Re: Teach the hungry (Was: Hollywood Economics)

J. Maxwell Legg (income@ihug.co.nz)
Sat, 05 Sep 1998 18:26:29 +1200

Hara Ra wrote:

> Bryan Moss wrote:
>
> >In the second example A and B's communication is
> >filtered (or moderated) to become a useful part of
> >the neural net. In the first example the two would
> >have to come to some sort of agreement. In the
> >second example the decision making process happens
> >in the neural net, which is a product of A and B's
> >interaction. With a larger network of people,
> >communication between the two would join a neural
> >net built from the interactions between millions
> >of people and a far more complex decision making
> >process would take place.
> >
>
> I'm a bit cynical here - this sounds like electronic communism to me...

Eh? Russian communism was in the end exposed as a set of seven private corporations running slaves on the gold standard and headquartered in Sweden, however your cynicism is noted.

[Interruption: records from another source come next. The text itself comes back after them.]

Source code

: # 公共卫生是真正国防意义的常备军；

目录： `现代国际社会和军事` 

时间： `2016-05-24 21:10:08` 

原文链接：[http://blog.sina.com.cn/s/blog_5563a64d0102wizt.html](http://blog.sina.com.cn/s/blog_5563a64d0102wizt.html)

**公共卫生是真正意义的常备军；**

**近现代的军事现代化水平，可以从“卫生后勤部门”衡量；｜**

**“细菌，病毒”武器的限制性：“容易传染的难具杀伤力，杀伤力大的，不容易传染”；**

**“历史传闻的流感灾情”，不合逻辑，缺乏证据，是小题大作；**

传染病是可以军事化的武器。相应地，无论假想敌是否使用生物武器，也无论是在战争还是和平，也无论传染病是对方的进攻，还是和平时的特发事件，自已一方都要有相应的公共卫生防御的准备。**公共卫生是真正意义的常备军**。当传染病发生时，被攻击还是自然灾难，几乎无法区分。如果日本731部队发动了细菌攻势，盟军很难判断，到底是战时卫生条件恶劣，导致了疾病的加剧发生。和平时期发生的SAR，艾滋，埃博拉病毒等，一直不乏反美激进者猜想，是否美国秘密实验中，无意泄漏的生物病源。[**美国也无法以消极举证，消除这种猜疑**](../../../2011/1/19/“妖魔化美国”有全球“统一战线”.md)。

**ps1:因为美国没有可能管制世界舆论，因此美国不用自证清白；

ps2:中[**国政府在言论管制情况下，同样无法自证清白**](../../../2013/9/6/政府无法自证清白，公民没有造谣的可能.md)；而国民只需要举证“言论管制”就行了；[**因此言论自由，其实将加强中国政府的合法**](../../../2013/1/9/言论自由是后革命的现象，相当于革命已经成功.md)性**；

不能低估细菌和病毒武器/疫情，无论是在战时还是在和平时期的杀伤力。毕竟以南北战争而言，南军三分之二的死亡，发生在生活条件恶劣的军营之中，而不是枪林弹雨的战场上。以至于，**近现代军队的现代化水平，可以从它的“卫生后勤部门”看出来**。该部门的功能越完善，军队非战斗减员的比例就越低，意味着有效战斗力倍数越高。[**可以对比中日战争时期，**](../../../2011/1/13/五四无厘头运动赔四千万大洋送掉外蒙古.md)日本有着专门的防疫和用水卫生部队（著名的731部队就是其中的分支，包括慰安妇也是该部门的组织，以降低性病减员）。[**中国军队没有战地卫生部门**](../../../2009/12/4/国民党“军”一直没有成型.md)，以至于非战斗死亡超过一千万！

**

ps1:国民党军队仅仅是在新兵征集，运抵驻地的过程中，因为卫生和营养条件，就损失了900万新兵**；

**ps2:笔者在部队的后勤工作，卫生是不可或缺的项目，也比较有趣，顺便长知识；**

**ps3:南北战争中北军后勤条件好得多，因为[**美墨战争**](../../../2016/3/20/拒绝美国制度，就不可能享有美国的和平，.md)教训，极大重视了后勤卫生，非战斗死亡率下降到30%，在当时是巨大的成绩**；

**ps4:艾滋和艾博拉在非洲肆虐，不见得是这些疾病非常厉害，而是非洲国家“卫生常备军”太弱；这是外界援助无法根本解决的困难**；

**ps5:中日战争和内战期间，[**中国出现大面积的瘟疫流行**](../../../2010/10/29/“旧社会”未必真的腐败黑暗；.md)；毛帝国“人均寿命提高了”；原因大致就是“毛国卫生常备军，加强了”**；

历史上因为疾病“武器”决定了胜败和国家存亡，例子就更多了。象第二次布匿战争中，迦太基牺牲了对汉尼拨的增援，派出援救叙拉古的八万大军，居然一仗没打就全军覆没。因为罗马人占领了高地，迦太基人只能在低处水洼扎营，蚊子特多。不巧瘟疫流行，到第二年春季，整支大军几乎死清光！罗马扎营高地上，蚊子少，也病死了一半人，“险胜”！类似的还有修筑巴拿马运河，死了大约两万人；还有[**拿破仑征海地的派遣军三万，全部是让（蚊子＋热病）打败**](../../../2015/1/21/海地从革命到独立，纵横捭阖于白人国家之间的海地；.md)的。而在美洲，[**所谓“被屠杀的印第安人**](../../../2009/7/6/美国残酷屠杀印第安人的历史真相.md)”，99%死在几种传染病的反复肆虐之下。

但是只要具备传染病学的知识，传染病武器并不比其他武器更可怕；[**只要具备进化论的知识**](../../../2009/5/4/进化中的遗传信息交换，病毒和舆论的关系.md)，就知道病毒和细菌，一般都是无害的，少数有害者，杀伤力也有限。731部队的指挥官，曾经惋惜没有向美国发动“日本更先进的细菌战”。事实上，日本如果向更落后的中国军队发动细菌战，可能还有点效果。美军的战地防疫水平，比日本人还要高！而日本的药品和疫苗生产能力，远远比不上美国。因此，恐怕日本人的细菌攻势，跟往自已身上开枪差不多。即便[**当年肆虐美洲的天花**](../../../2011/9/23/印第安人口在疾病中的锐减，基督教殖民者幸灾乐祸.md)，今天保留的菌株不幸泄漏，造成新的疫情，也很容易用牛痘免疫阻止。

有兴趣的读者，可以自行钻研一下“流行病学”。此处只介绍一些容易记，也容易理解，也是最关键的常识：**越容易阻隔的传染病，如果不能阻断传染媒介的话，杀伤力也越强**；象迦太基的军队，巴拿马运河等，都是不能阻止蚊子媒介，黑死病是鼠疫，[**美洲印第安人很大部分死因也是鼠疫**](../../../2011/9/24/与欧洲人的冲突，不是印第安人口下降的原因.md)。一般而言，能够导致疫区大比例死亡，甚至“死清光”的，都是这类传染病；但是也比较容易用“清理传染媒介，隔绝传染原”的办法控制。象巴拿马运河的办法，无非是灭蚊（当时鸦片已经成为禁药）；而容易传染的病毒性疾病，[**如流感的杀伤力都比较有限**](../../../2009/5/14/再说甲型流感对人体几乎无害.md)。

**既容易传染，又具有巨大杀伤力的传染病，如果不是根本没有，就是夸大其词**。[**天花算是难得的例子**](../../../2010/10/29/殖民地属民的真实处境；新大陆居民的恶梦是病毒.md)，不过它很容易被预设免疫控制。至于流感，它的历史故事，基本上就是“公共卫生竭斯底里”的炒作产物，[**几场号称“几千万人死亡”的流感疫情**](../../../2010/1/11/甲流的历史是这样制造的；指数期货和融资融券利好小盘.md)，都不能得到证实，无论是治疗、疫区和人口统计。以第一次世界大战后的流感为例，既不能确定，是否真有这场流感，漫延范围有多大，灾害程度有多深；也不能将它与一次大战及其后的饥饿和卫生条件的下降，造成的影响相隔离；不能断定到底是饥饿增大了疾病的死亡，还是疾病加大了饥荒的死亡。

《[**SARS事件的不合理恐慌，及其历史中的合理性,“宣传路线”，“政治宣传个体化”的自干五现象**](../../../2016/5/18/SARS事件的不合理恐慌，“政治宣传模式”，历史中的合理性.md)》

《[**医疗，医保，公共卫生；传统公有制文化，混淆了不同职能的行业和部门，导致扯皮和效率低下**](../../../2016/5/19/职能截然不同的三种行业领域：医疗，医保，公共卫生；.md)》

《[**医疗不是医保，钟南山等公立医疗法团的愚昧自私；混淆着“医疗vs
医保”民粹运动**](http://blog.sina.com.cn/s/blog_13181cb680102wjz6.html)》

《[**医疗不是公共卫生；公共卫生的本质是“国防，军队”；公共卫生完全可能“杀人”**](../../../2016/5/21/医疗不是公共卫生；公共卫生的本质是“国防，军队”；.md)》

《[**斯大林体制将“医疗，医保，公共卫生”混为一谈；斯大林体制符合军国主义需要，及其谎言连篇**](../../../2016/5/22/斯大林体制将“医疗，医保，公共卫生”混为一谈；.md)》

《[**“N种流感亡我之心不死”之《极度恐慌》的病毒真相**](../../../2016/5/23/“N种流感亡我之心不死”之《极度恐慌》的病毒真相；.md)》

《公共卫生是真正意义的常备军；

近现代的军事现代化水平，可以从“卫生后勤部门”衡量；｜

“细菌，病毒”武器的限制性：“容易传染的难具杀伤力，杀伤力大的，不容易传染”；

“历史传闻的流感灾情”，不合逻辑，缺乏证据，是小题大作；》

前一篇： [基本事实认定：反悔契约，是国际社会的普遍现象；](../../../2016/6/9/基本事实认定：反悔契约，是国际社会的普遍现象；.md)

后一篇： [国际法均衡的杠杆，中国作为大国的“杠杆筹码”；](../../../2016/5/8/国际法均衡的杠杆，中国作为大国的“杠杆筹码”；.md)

The above sort of data fusion has no central authority. This type of leveraging of the infosphere is already seen as an inevitable omnisensorial military command. The military realize by 2025 there can no longer be any centralized response. What, I say, needs to happen is for the population to structure their response via a global neural net so that it too will be absorbed and noticed by the military as the people's conscience thus neutralizing the military; - not dissipated and pissed up against the wall as currently happens to our collective electronic voice.

Over time I think such a system can be very quick to react with something like an instinctive response when something out of the blue occurs but otherwise the neural nets will stabilize not become a demarchy.